Jil Sander Spring 2012 Review
Photos: Imaxtree
Looks from the Jil Sander collection.
Show: Jil Sander
Hair: Guido Paulo
Makeup: Peter Philips
Accessories: Metal-bound box-bags, block-heeled patent court shoes, veiled beanie hats, diamanté dress-clips
Overall takeaway: Clean, mean, contemporary couture.
Fifties haute couture has been the gist to Raf Simons's Jil Sander for two seasons now, and despite the forward-looking slant to his June menswear show, for Spring 2012 his women still filch their wardrobe from a mid-century rom-com. If in the past Simons's Sander has explored the challenges of voluminous tent-dresses à la Balenciaga, for spring the closest we got to abstraction were intarsia sweaters inspired by Picasso ceramics. This time Simons cut his dresses strict and lean against the body, in a bright palette of emerald, cobalt, a zingy neon paisley and lots of white.
The white shirt, indeed, was one of Simons's building-blocks, the perfect modern piece of clothing to base his Sander woman's wardrobe on. The opening numbers transmogrified it into something between a lab coat and a nurse's uniform, skin showing between slashes in semi-transparent cotton voile; he closed by extending it into a triptych of wedding dresses, strapless and mid calf, or tumbling to the floor and knotted at the waist with a bow.

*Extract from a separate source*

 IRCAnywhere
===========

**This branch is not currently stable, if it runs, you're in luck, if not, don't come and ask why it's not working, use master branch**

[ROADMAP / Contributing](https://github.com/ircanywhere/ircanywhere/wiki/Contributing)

If you thought that sounded like a resolutely traditional offering from fashion's king of Minimal Modernism, you'd be right. But there was a wholesomeness, an unchallenging simplicity and straightforwardness to what Simons offered. Women will fall over themselves to fall into these clothes. They may not represent a brave leap into the future, but they're a fine distillation of what women want from fashion right here, right now.